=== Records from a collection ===
────────────────────

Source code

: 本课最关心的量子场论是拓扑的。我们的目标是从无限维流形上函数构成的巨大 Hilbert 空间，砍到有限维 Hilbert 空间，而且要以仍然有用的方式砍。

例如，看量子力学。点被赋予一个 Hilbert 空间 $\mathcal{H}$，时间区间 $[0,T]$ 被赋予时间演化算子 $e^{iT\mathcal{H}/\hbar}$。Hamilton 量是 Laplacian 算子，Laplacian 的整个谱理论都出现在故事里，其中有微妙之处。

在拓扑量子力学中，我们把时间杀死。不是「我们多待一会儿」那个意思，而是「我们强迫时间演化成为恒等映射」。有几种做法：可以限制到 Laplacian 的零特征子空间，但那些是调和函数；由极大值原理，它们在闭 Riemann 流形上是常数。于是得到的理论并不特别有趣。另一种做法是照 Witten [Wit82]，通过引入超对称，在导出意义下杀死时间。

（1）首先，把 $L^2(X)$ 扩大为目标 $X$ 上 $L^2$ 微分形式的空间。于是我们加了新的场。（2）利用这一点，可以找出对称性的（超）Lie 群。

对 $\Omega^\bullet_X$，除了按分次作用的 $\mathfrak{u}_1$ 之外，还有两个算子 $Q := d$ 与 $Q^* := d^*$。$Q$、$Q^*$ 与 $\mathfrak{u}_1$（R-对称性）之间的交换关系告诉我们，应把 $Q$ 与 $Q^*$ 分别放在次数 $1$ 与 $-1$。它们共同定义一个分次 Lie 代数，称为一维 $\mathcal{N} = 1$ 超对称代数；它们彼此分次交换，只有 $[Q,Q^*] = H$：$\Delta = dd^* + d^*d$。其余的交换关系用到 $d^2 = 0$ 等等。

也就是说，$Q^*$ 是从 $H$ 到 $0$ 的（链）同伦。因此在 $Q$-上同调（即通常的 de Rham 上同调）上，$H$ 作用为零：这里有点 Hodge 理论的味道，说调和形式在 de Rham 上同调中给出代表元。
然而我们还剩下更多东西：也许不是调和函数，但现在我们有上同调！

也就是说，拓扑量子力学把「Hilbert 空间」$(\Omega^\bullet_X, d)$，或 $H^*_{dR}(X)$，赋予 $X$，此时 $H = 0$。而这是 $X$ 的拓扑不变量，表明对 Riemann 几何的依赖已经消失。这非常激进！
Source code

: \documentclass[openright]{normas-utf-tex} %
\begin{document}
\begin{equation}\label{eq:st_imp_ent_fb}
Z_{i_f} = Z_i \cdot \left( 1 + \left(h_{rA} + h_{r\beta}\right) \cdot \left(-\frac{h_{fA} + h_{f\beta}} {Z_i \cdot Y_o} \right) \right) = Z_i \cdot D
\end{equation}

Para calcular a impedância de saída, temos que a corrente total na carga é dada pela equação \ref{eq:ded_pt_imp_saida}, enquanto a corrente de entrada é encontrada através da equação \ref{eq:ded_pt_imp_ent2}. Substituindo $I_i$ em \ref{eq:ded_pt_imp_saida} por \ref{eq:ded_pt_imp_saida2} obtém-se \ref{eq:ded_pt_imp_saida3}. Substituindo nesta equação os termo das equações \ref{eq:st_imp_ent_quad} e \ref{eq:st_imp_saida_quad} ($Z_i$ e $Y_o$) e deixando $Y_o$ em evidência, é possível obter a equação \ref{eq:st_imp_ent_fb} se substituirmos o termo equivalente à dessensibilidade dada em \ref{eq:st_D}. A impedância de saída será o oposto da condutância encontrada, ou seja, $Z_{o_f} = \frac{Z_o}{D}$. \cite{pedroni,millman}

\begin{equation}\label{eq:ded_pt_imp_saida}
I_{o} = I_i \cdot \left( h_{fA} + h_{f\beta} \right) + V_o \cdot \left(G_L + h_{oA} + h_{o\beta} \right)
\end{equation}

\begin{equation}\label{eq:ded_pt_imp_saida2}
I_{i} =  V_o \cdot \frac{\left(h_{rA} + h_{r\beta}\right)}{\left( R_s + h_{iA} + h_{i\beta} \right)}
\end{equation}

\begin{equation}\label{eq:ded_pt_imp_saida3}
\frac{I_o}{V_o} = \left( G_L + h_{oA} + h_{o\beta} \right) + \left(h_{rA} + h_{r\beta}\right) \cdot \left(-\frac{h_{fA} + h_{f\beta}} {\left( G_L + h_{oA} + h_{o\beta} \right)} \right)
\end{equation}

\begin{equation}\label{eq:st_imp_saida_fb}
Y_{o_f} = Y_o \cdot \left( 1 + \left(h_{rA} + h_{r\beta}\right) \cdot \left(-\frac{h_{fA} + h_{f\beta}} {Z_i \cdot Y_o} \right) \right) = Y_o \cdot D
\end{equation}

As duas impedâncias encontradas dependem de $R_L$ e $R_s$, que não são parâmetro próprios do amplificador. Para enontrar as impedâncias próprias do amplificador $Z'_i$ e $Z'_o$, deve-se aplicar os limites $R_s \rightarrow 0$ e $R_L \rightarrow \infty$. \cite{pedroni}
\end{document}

────────────────────

=== Task to carry out ===
Some lines in the records may hold "mathcal"; state how many do, and give no more than that number.

=== Response box ===
2